THE TASK >> Copy the data below exactly. Any pictures in it should be omitted.

MATERIALS PROVIDED >>

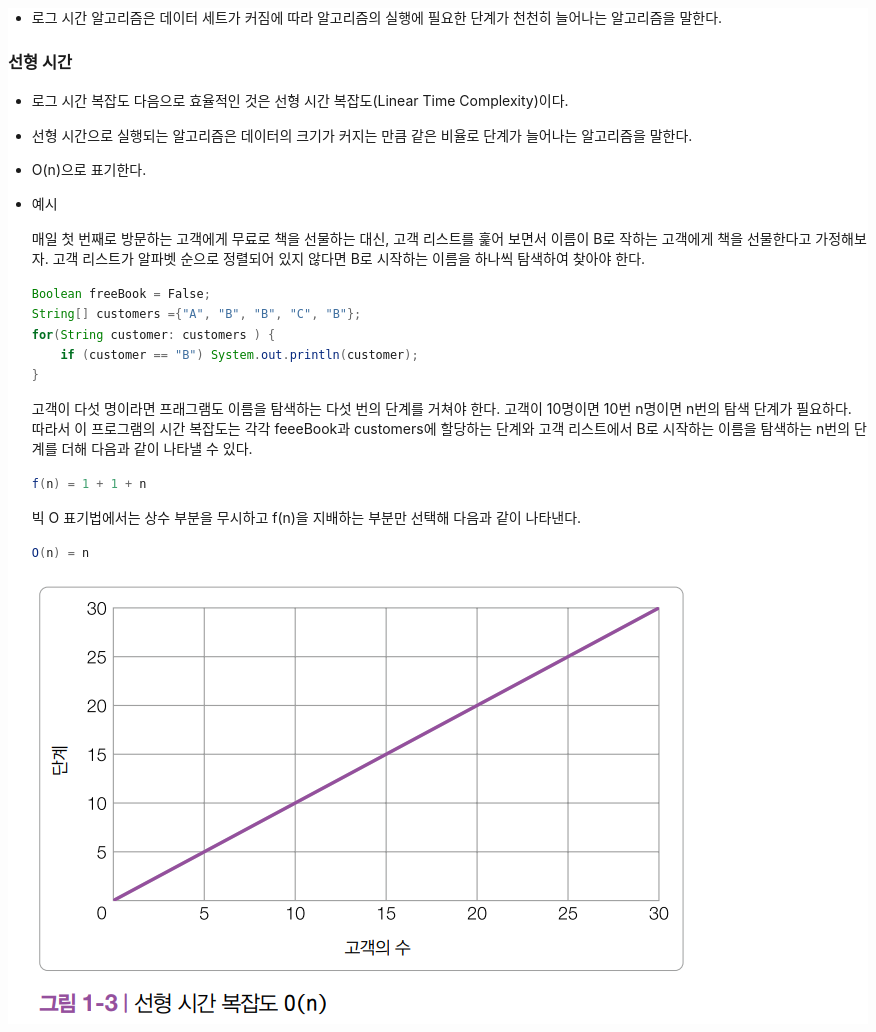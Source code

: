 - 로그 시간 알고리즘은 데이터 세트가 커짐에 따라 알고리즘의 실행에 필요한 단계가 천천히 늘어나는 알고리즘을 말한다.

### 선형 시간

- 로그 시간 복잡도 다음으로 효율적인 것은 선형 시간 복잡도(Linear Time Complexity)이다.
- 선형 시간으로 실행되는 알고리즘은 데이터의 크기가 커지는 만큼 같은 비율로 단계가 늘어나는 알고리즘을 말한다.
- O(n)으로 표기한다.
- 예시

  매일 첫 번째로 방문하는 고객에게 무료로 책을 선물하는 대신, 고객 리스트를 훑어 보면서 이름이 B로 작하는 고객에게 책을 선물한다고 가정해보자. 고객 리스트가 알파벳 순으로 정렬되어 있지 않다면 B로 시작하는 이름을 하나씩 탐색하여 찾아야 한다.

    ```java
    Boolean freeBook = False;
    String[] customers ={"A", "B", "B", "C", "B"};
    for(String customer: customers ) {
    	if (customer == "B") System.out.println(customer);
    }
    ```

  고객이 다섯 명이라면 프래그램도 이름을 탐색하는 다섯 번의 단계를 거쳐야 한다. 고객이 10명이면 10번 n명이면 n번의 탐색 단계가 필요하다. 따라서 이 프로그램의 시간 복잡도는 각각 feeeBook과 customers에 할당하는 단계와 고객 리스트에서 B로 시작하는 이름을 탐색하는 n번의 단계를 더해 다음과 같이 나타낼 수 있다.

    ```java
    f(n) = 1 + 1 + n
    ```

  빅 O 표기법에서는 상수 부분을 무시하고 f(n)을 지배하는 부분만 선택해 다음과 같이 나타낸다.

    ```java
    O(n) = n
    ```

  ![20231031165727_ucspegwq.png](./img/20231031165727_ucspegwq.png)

RESPONSE BOX >>
Source code

: - 로그 시간 알고리즘은 데이터 세트가 커짐에 따라 알고리즘의 실행에 필요한 단계가 천천히 늘어나는 알고리즘을 말한다.

### 선형 시간

- 로그 시간 복잡도 다음으로 효율적인 것은 선형 시간 복잡도(Linear Time Complexity)이다.
- 선형 시간으로 실행되는 알고리즘은 데이터의 크기가 커지는 만큼 같은 비율로 단계가 늘어나는 알고리즘을 말한다.
- O(n)으로 표기한다.
- 예시

  매일 첫 번째로 방문하는 고객에게 무료로 책을 선물하는 대신, 고객 리스트를 훑어 보면서 이름이 B로 작하는 고객에게 책을 선물한다고 가정해보자. 고객 리스트가 알파벳 순으로 정렬되어 있지 않다면 B로 시작하는 이름을 하나씩 탐색하여 찾아야 한다.

    ```java
    Boolean freeBook = False;
    String[] customers ={"A", "B", "B", "C", "B"};
    for(String customer: customers ) {
    	if (customer == "B") System.out.println(customer);
    }
    ```

  고객이 다섯 명이라면 프래그램도 이름을 탐색하는 다섯 번의 단계를 거쳐야 한다. 고객이 10명이면 10번 n명이면 n번의 탐색 단계가 필요하다. 따라서 이 프로그램의 시간 복잡도는 각각 feeeBook과 customers에 할당하는 단계와 고객 리스트에서 B로 시작하는 이름을 탐색하는 n번의 단계를 더해 다음과 같이 나타낼 수 있다.

    ```java
    f(n) = 1 + 1 + n
    ```

  빅 O 표기법에서는 상수 부분을 무시하고 f(n)을 지배하는 부분만 선택해 다음과 같이 나타낸다.

    ```java
    O(n) = n
    ```

  ![20231031165727_ucspegwq.png](./img/20231031165727_ucspegwq.png)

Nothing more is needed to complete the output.